ETS Montreal, University of Quebec, 1100 Notre-Dame West, Montreal, QC, Canada.
Spinologics Inc., 6750 Esplanade Avenue #290, Montreal, QC, Canada.
Med Phys. 2021 Jan;48(1):7-18. doi: 10.1002/mp.14602. Epub 2020 Dec 7.
The finite element method (FEM) is the preferred method to simulate phenomena in anatomical structures. However, purely FEM-based mechanical simulations require considerable time, limiting their use in clinical applications that require real-time responses, such as haptics simulators. Machine learning (ML) approaches have been proposed to help with the reduction of the required time. The present paper reviews cases where ML could help to generate faster simulations, without considerably affecting the performance results.
This review details the ML approaches used, considering the anatomical structures involved, the data collection strategies, the selected ML algorithms, with corresponding features, the metrics used for validation, and the resulting time gains.

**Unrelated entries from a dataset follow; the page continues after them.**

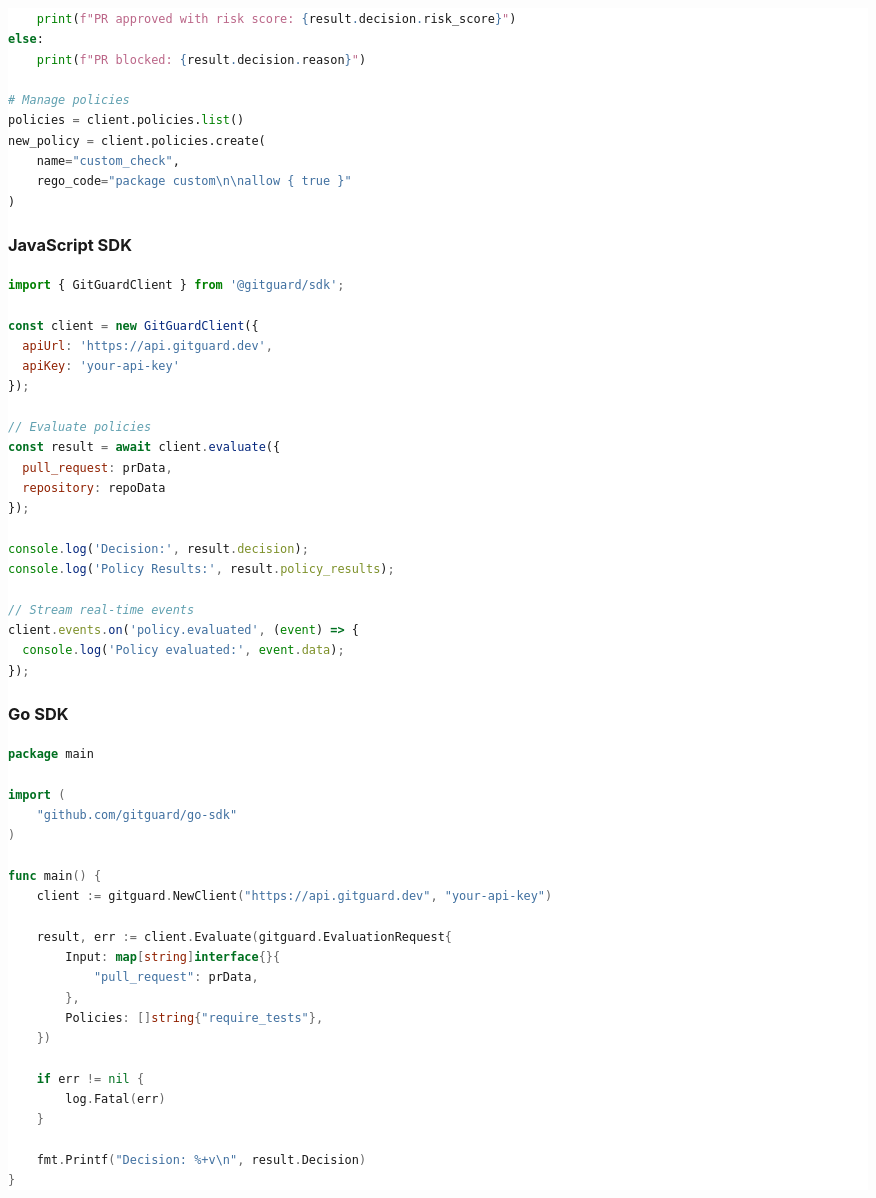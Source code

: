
 ```python
    print(f"PR approved with risk score: {result.decision.risk_score}")
else:
    print(f"PR blocked: {result.decision.reason}")

# Manage policies
policies = client.policies.list()
new_policy = client.policies.create(
    name="custom_check",
    rego_code="package custom\n\nallow { true }"
)
```

### JavaScript SDK

```javascript
import { GitGuardClient } from '@gitguard/sdk';

const client = new GitGuardClient({
  apiUrl: 'https://api.gitguard.dev',
  apiKey: 'your-api-key'
});

// Evaluate policies
const result = await client.evaluate({
  pull_request: prData,
  repository: repoData
});

console.log('Decision:', result.decision);
console.log('Policy Results:', result.policy_results);

// Stream real-time events
client.events.on('policy.evaluated', (event) => {
  console.log('Policy evaluated:', event.data);
});
```

### Go SDK

```go
package main

import (
    "github.com/gitguard/go-sdk"
)

func main() {
    client := gitguard.NewClient("https://api.gitguard.dev", "your-api-key")

    result, err := client.Evaluate(gitguard.EvaluationRequest{
        Input: map[string]interface{}{
            "pull_request": prData,
        },
        Policies: []string{"require_tests"},
    })

    if err != nil {
        log.Fatal(err)
    }

    fmt.Printf("Decision: %+v\n", result.Decision)
}
```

A total of 41 references were found. ML algorithms are mainly trained with FEM-based simulations in 32 publications. The preferred ML approach is neural networks, including deep learning in 35 publications. Tissue deformation is simulated in 18 applications, but other features are also considered. The average distance error and mean squared error are the most frequently used performance metrics, in 14 and 17 publications, respectively. The time gains were considerable, going from hours or minutes for purely FEM-based simulations to milliseconds, when using ML.
ML algorithms can be used to accelerate FEM-based biomechanical simulations of anatomical structures, possibly reaching real-time responses. Fast and real-time simulations of anatomical structures, generated with ML algorithms, can help to reduce the time required by FEM-based simulations and accelerate their adoption in the clinical practice.
有限元法(FEM)是模拟解剖结构中现象的首选方法。然而,纯粹基于 FEM 的机械模拟需要相当长的时间,限制了它们在需要实时响应的临床应用中的使用,例如触觉模拟器。已经提出了机器学习(ML)方法来帮助减少所需的时间。本文回顾了 ML 有助于生成更快模拟的情况,而不会对性能结果产生显著影响。
本综述详细介绍了所使用的 ML 方法,考虑了涉及的解剖结构、数据收集策略、所选的 ML 算法、相应的特征、用于验证的指标以及由此产生的时间增益。
共发现 41 篇参考文献。在 32 篇出版物中,ML 算法主要是用基于 FEM 的模拟进行训练的。首选的 ML 方法是神经网络,包括 35 篇出版物中的深度学习。在 18 个应用中模拟了组织变形,但也考虑了其他特征。平均距离误差和均方误差是最常用的性能指标,分别在 14 篇和 17 篇出版物中使用。使用 ML 后,时间增益相当可观,从基于 FEM 的模拟的数小时或数分钟缩短到毫秒。
ML 算法可用于加速解剖结构的基于 FEM 的生物力学模拟,可能达到实时响应。使用 ML 算法生成的解剖结构的快速实时模拟可以帮助减少基于 FEM 的模拟所需的时间,并加速其在临床实践中的采用。